At DC, continuity appears irrelevant.....52...heh  Cheesy
 

I disagree.  I think Kurt's comment confirms what I've been saying.

After Crisis on Infinite Earths, DC was surprised at the fan backlash that resulted when they "threw out the baby with the bathwater."  DC then spent twenty years trying to move on, but the ill-will and criticism directed at them refused to die down.

They learned their lesson and this time around they are throwing nothing out.  They realize now that the fans take it as a personal insult when they do.

So it all happened in one form or another.  Everything.  The pre-crisis stories and the post-crisis stories.

This is a hallmark of good writing - this is what fans have been claiming is a sign of good writing and have been clamoring for.  Fans spent a lot of time saying that "hard reboots" which "sweep everything out the door" are just lazy writing by bad writers who don't want to be bothered to know old continuity or to have to think.

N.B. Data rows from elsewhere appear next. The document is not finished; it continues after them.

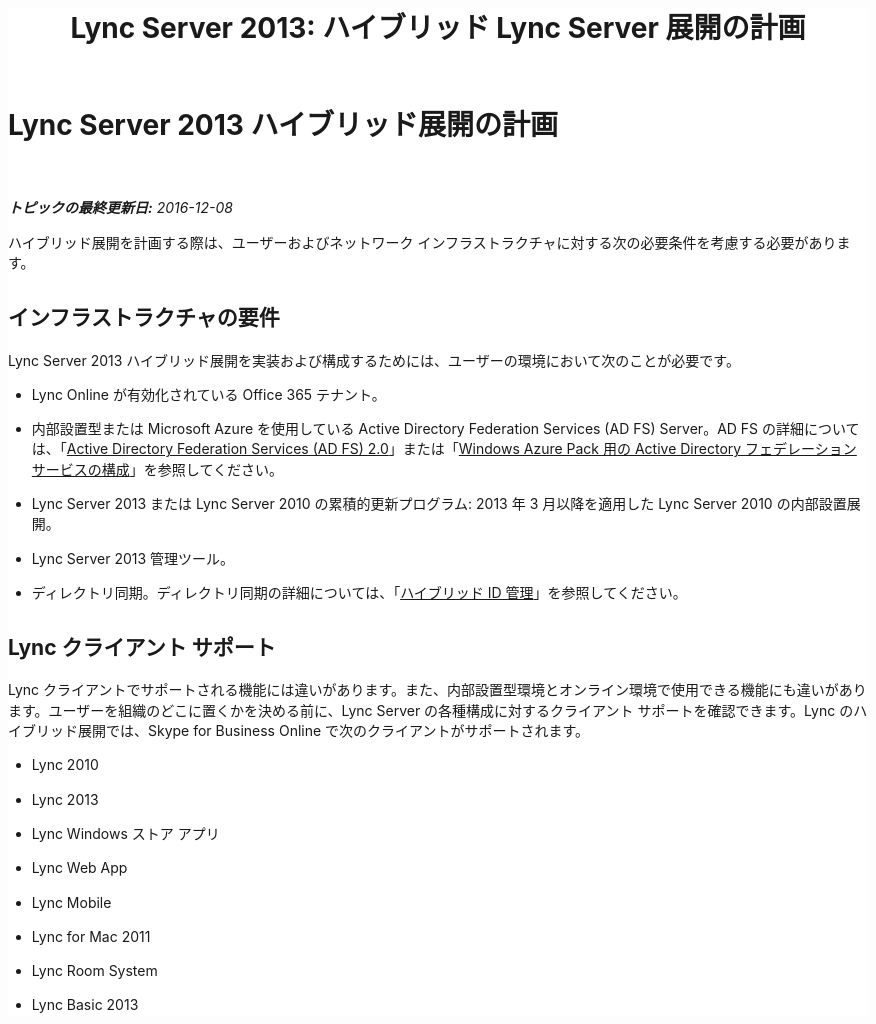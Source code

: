 ﻿---
title: 'Lync Server 2013: ハイブリッド Lync Server 展開の計画'
TOCTitle: ハイブリッド Lync Server 展開の計画
ms:assetid: f8b3d240-bc2e-42c9-acf8-d532d641a14c
ms:mtpsurl: https://technet.microsoft.com/ja-jp/library/JJ205403(v=OCS.15)
ms:contentKeyID: 48274109
ms.date: 06/02/2017
mtps_version: v=OCS.15
ms.translationtype: HT
---

# Lync Server 2013 ハイブリッド展開の計画

 

_**トピックの最終更新日:** 2016-12-08_

ハイブリッド展開を計画する際は、ユーザーおよびネットワーク インフラストラクチャに対する次の必要条件を考慮する必要があります。

## インフラストラクチャの要件

Lync Server 2013 ハイブリッド展開を実装および構成するためには、ユーザーの環境において次のことが必要です。

  - Lync Online が有効化されている Office 365 テナント。

  - 内部設置型または Microsoft Azure を使用している Active Directory Federation Services (AD FS) Server。AD FS の詳細については、「[Active Directory Federation Services (AD FS) 2.0](http://go.microsoft.com/fwlink/p/?linkid=393795)」または「[Windows Azure Pack 用の Active Directory フェデレーション サービスの構成](http://go.microsoft.com/fwlink/p/?linkid=522475)」を参照してください。

  - Lync Server 2013 または Lync Server 2010 の累積的更新プログラム: 2013 年 3 月以降を適用した Lync Server 2010 の内部設置展開。

  - Lync Server 2013 管理ツール。

  - ディレクトリ同期。ディレクトリ同期の詳細については、「[ハイブリッド ID 管理](http://go.microsoft.com/fwlink/p/?linkid=231010)」を参照してください。

## Lync クライアント サポート

Lync クライアントでサポートされる機能には違いがあります。また、内部設置型環境とオンライン環境で使用できる機能にも違いがあります。ユーザーを組織のどこに置くかを決める前に、Lync Server の各種構成に対するクライアント サポートを確認できます。Lync のハイブリッド展開では、Skype for Business Online で次のクライアントがサポートされます。

  - Lync 2010

  - Lync 2013

  - Lync Windows ストア アプリ

  - Lync Web App

  - Lync Mobile

  - Lync for Mac 2011

  - Lync Room System

  - Lync Basic 2013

And now DC is taking up the challenge.

My familiarity with the Tolos Kandor is a little fuzzy and I don't recall if there were ever any story details over how the city was discovered, why it was in a bottle, or why it was so small.  According to the description on the Superman Homepage, the city does in fact come from Krypton.

So it seems clear that a lot of plot seeds are being laid in Action Annual #10:  Brainiac likes to shrink cites; Kandor went missing on Krypton so was presumed destroyed; etc.

It's pretty easy to connect the dots here.  I'm just curious to see how DC does it.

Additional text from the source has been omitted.